Mary Church Terrell: A fighter for equal rights

Herb Boyd | 5/1/2014, 3:03 p.m.
Mary Church Terrell addressed the question of what it meant to be a Black woman in the nation’s capital.
Mary Church Terrell

“Unless I am willing to engage in a few menial occupations in which the pay for my services would be very poor, there is no way for me to earn an honest living if I am not a trained nurse or a dressmaker or can secure a position as a teacher in the public schools, which is exceedingly difficult to do,” said the legendary activist Mary Church Terrell in 1906 at the United Women’s Club in Washington, D.C. “It matters not what my intellectual attainments may be or how great is the need of the services of a competent person; if I try to enter many of the numerous vocations in which my white sisters are allowed to engage, the door is shut in my face.”

Terrell was addressing the question of what it meant to be a Black woman in the nation’s capital, but the indignities she listed were not limited to Washington, D.C., at that time. In 1906, the existence of the Niagara Movement, led by W.E.B. Du Bois, and the mission of the group was indicative of the rampant racism across the country. Three years later, Terrell would be a charter member of the NAACP, working beside Du Bois.

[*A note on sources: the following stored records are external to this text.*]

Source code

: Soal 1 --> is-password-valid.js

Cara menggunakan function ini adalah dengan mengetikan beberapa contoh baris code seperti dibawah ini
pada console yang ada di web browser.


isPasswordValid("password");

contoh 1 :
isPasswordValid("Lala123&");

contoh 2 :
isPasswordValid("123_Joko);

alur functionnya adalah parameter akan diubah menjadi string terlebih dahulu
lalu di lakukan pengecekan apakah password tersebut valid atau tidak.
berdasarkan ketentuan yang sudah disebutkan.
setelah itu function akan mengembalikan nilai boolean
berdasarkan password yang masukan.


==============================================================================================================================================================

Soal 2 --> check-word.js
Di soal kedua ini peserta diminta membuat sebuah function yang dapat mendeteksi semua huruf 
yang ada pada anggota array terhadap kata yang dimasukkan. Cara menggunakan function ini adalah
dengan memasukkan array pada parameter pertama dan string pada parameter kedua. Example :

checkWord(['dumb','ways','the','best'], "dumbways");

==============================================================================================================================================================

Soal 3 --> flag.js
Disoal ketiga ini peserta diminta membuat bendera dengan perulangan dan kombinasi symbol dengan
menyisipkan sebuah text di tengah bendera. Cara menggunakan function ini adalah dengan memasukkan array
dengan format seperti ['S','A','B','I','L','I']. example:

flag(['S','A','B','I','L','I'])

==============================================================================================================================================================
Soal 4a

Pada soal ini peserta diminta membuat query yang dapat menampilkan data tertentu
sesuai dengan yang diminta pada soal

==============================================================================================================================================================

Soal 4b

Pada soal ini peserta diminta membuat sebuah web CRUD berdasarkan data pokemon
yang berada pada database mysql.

Find out more: Mary Terrell was an unwavering advocate for justice and women’s rights, and her autobiography is a magnificent account of her childhood and the obstacles she had to overcome both inside and outside her family life.

Discussion: Often conflicted by her relationship with W.E.B. Du Bois and Booker T. Washington, Terrell was not alone in the difficulty a lot of people had making a choice between the two great leaders. Which one would you choose and why?

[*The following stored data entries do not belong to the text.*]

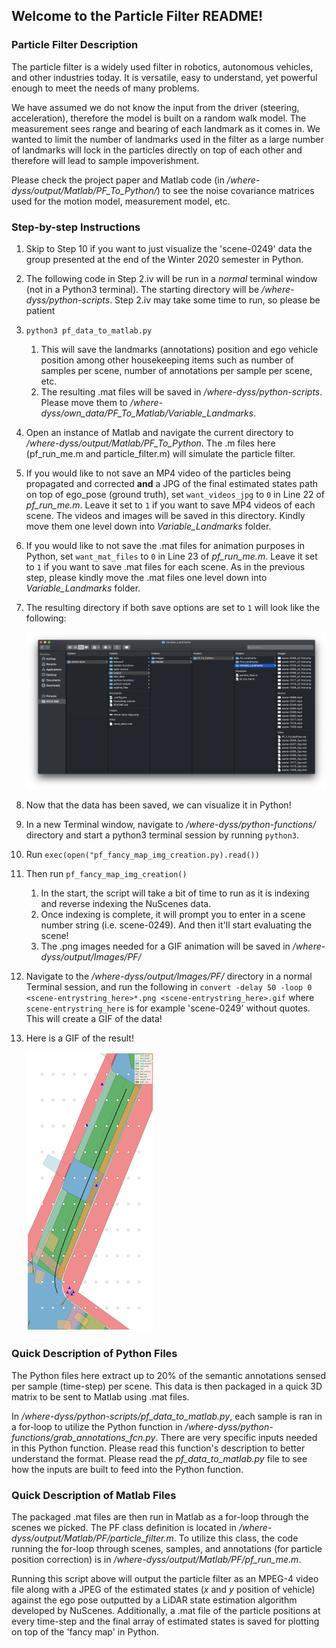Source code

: ## Welcome to the Particle Filter README!

### Particle Filter Description

The particle filter is a widely used filter in robotics, autonomous vehicles, and other industries today. It is versatile, easy to understand, yet powerful enough to meet the needs of many problems.

We have assumed we do not know the input from the driver (steering, acceleration), therefore the model is built on a random walk model. The measurement sees range and bearing of each landmark as it comes in. We wanted to limit the number of landmarks used in the filter as a large number of landmarks will lock in the particles directly on top of each other and therefore will lead to sample impoverishment.

Please check the project paper and Matlab code (in */where-dyss/output/Matlab/PF_To_Python/*) to see the noise covariance matrices used for the motion model, measurement model, etc.

### Step-by-step Instructions
1. Skip to Step 10 if you want to just visualize the 'scene-0249' data the group presented at the end of the Winter 2020 semester in Python.
2. The following code in Step 2.iv will be run in a *normal* terminal window (not in a Python3 terminal). The starting directory will be */where-dyss/python-scripts*. Step 2.iv may take some time to run, so please be patient
3. `python3 pf_data_to_matlab.py`
    1. This will save the landmarks (annotations) position and ego vehicle position among other housekeeping items such as number of samples per scene, number of annotations per sample per scene, etc.
    2. The resulting .mat files will be saved in */where-dyss/python-scripts*. Please move them to */where-dyss/own_data/PF_To_Matlab/Variable_Landmarks*.
4. Open an instance of Matlab and navigate the current directory to */where-dyss/output/Matlab/PF_To_Python*. The .m files here (pf_run_me.m and particle_filter.m) will simulate the particle filter.
5. If you would like to not save an MP4 video of the particles being propagated and corrected **and** a JPG of the final estimated states path on top of ego_pose (ground truth), set `want_videos_jpg` to `0` in Line 22 of *pf_run_me.m*. Leave it set to `1` if you want to save MP4 videos of each scene. The videos and images will be saved in this directory. Kindly move them one level down into *Variable_Landmarks* folder.
6. If you would like to not save the .mat files for animation purposes in Python, set `want_mat_files` to `0` in Line 23 of *pf_run_me.m*. Leave it set to `1` if you want to save .mat files for each scene. As in the previous step, please kindly move the .mat files one level down into *Variable_Landmarks* folder.
7. The resulting directory if both save options are set to `1` will look like the following:
    
    ![pf .mat file directory](./pf_mat_file_directory.png)
    
8. Now that the data has been saved, we can visualize it in Python!
9. In a new Terminal window, navigate to */where-dyss/python-functions/* directory and start a python3 terminal session by running `python3`.
10. Run `exec(open("pf_fancy_map_img_creation.py).read())`
11. Then run `pf_fancy_map_img_creation()`
    1. In the start, the script will take a bit of time to run as it is indexing and reverse indexing the NuScenes data.
    2. Once indexing is complete, it will prompt you to enter in a scene number string (i.e. scene-0249). And then it'll start evaluating the scene!
    3. The .png images needed for a GIF animation will be saved in */where-dyss/output/Images/PF/*
12. Navigate to the */where-dyss/output/Images/PF/* directory in a normal Terminal session, and run the following in `convert -delay 50 -loop 0 <scene-entrystring_here>*.png <scene-entrystring_here>.gif` where `scene-entrystring_here` is for example 'scene-0249' without quotes. This will create a GIF of the data!
13. Here is a GIF of the result!

    ![scene-0249_gif_result](./scene-0249.gif )


### Quick Description of Python Files

The Python files here extract up to 20% of the semantic annotations sensed per sample (time-step) per scene. This data is then packaged in a quick 3D matrix to be sent to Matlab using .mat files. 

In */where-dyss/python-scripts/pf_data_to_matlab.py*, each sample is ran in a for-loop to utilize the Python function in */where-dyss/python-functions/grab_annotations_fcn.py*. There are very specific inputs needed in this Python function. Please read this function's description to better understand the format. Please read the *pf_data_to_matlab.py* file to see how the inputs are built to feed into the Python function.

### Quick Description of Matlab Files

The packaged .mat files are then run in Matlab as a for-loop through the scenes we picked. The PF class definition is located in */where-dyss/output/Matlab/PF/particle_filter.m*. To utilize this class, the code running the for-loop through scenes, samples, and annotations (for particle position correction) is in */where-dyss/output/Matlab/PF/pf_run_me.m*. 

Running this script above will output the particle filter as an MPEG-4 video file along with a JPEG of the estimated states (*x* and *y* position of vehicle) against the ego pose outputted by a LiDAR state estimation algorithm developed by NuScenes. Additionally, a .mat file of the particle positions at every time-step and the final array of estimated states is saved for plotting on top of the 'fancy map' in Python.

Place in context: At the dawn of the 20th century, when Terrell was in her 30s, the world was going through some rapid changes politically, economically, culturally and, most remarkably, technologically. It should be interesting listing a few of these developments and how they changed our way of living.

Born in Memphis, Tenn., on Sept. 23, 1863, Mary Eliza Church was the eldest child of parents who were former slaves. Her father was shot during a race riot in Memphis in 1866 but survived to establish his own business, a successful salon, largely due to the efforts and contacts of his wife. Though the couple eventually separated, the parents shared in the raising of Terrell, particularly to ensure that she got the best education.

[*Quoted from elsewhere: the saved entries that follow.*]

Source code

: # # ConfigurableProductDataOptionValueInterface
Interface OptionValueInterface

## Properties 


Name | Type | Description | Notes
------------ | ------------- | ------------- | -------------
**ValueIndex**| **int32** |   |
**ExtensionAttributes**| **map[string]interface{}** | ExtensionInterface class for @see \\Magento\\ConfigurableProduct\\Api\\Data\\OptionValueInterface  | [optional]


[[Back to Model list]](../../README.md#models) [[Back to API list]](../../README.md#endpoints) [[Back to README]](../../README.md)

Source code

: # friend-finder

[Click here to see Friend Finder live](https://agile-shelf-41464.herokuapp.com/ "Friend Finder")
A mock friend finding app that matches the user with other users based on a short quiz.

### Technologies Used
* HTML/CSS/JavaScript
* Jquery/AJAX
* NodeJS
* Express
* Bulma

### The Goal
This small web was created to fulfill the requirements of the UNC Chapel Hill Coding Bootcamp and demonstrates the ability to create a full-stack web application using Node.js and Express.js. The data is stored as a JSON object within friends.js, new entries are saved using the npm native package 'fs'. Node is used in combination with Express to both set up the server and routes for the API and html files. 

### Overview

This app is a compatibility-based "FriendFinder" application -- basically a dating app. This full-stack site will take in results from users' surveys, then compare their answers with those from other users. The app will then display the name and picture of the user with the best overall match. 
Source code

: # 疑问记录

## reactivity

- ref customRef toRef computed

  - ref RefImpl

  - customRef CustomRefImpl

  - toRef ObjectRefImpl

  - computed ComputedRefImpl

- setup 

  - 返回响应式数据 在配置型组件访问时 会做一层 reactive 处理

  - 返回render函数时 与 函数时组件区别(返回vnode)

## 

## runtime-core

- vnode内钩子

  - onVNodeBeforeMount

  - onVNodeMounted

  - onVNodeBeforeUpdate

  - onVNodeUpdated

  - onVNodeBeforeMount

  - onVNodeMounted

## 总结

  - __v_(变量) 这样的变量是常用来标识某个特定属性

To that end, feeling that the public school system in Memphis was inadequate, they sent Terrell to a kind of boarding school in Yellow Springs, Ohio. She was only 6 years old and the only Black girl at the school.

An exceedingly brilliant student and very mature for her age, Terrell attended high school in Oberlin, Ohio, from which she graduated in 1879. Nearby was Oberlin College, a school begun by abolitionists in the early 1830s. It was an easy transition for her, and she earned her degree there in 1884. When she returned home to Memphis at her father’s request, she discovered that he was enormously wealthy, one of the richest Black men in America. Moreover, their home was often the meeting place for an illustrious group of Black Americans, including the noted poet Paul Laurence Dunbar, Booker T. Washington and Frederick Douglass, who, of the dignitaries, was her favorite.

Despite her father’s reservations, she took a job at Wilberforce College but later accepted a position at a Latin school in Washington, D.C., where she worked under Robert Terrell, her future husband. Before marriage though, she spent two years, 1888-1890, studying in Europe, becoming proficient in French and German. A year after her return, she married Robert Terrell, who by then had his law degree and was teaching at the prestigious M Street High School in Washington, D.C.

Legally barred from teaching because of her marriage, Mary Terrell decided to devote her time to managing the house and hoping to have children, finally conceiving and birthing a daughter after several miscarriages. But household duties were not enough to contain her restless spirit, to say nothing of her always deep conviction to political affairs. The lynching of Tom Moss was the incident that spurred her to action and back into the activist arena.

This Week in Black History

April 27, 1927: Coretta Scott King, wife of Dr. Martin Luther King, is born in Marion, Ala.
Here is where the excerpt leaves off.